Ecco i gioielli del negozio fantasma: «Su Temu costano un franco e poco più»

I prodotti sono stati spediti dalla Cina e non sono di metallo prezioso. Non solo: si trovano sulle piattaforme a prezzi irrisori.
I prodotti sono stati spediti dalla Cina e non sono di metallo prezioso. Non solo: si trovano sulle piattaforme a prezzi irrisori.
LUGANO - «È "tolla"». Non ha dubbi la nostra lettrice dopo aver tolto dall’involucro i “gioielli” ricevuti da “Elena Lugano”.
Doveva essere oro bianco... - Sulla carta, dovevano essere due bracciali (in oro e in oro bianco). Il risultato, però, come si capisce anche dalla foto pubblicata, è tutt’altro. «Ho effettuato l’ordine il 4 gennaio - spiega - l’ho ricevuto a casa, tramite la Posta, dopo 17 giorni, il 21 gennaio».
Dalla Cina a Grancia - Il tracciamento mostra che gli oggetti, partiti dalla Cina Nord Orientale, sono passati in primis da Shanghai (14 gennaio), sono arrivati all'aeroporto di Zurigo (19 gennaio) e poi a Grancia. Questo nonostante la descrizione dei "preziosi" dicano di essere stati concepiti da «un'azienda svizzera fondata nel 2007».
Le inserzioni sui social - La vicenda, lo ricordiamo, è questa: in queste settimane, diversi ticinesi si sono trovati di fronte a inserzioni sui social relative a un negozio di preziosi «costruito con passione e sostenuto dalla nostra famiglia».
La grande svendita - Dopo 18 anni, l’attività cessava. Così, si annuncia una grande svendita «per liquidare gli ultimi pezzi». Si trovano sconti fino al 70%. Per avere un’idea, una collana a catena multistrato dorata è disponibile a 29,95 franchi invece che a 150. Compare anche la foto di una vetrina. Ma il negozio, in realtà, fisicamente non esiste.
Le recensioni - Curiosamente, per ogni prodotto viene indicata l'esistenza di 2'341 recensioni con la media di 4,8 stelle su cinque (nessuna di queste, però, è leggibile). Si sostiene che i gioielli siano stati prodotti da un'azienda svizzera fondata nel 2007. Nell'informativa sulle spedizioni, si aggiunge però che «tutti i nostri prodotti vengono spediti direttamente dai nostri fornitori in Cina, consentendoci di offrire prezzi competitivi e un servizio di consegna efficiente».

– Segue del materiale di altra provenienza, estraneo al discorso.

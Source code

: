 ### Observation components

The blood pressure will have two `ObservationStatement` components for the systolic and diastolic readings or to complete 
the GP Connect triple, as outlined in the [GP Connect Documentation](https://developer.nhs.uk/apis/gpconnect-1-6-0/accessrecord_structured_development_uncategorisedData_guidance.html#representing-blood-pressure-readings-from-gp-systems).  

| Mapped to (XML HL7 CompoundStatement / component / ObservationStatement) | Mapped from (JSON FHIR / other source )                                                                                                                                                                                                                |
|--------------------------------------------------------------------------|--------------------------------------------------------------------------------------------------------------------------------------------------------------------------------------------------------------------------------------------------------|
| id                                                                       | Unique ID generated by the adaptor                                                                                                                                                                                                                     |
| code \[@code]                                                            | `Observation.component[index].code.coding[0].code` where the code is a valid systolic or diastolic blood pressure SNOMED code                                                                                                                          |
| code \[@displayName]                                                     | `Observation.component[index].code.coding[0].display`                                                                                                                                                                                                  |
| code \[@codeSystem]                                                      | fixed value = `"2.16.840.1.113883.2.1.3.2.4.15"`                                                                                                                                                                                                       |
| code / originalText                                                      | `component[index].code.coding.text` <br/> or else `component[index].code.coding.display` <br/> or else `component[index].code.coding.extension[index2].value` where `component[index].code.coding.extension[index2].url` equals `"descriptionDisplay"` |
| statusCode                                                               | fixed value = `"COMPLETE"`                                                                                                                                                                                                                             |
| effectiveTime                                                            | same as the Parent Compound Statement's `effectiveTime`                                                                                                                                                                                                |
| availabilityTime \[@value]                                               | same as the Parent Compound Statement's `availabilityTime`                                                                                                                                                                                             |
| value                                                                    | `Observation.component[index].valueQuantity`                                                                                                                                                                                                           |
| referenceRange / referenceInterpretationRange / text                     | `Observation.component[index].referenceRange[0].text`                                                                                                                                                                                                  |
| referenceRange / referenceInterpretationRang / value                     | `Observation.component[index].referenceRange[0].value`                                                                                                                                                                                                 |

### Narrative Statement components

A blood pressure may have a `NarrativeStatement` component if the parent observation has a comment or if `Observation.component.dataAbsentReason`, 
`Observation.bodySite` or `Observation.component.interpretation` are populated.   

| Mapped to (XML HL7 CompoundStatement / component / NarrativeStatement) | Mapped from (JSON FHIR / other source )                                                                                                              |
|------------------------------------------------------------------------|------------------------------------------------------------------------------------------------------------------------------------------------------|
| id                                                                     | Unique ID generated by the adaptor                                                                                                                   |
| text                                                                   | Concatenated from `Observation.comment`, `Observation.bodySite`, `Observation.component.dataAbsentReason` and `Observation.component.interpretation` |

I contenuti non sono stati tolti - Sono tante le segnalazioni giunte in redazione: a nulla sono valsi i tentativi di contattare le piattaforme social (Instagram su tutte) per togliere i contenuti. Un’altra nostra lettrice, anche lei cascata nel “tranello”, ha però fatto una scoperta interessante.
«Su Temu costano 1,33 franchi» - «Ho acquistato un bracciale cuore oceano - ci racconta - lo stesso oggetto, su Temu, l’ho trovato a 1,33 franchi». Invece, sul negozio si trova a 24,95 (anche se il prezzo pieno sarebbe di 124,99 franchi).
Nessun contatto - Di questo negozio, lo ricordiamo, non è indicata la via dove si trova (sebbene compaiano degli orari di apertura). Né, peraltro, è presente un numero di telefono. Nessun contatto, insomma. Inoltre, nonostante il negozio, stando a quanto scritto, sia aperto da 18 anni, non ci sono recensioni online. Il dominio, infine, è stato registrato di recente.
I consigli per non farsi fregare - Di solito, quando si incappa in fregature di questo genere, i prodotti sono scadenti, realizzati spesso in Cina e, ovviamente, di scarso valore. I consigli principali sono di «informarsi prima dell’acquisto sulla serietà del negozio online e di non ordinare merce se si dubita della serietà del negozio online o dei venditori».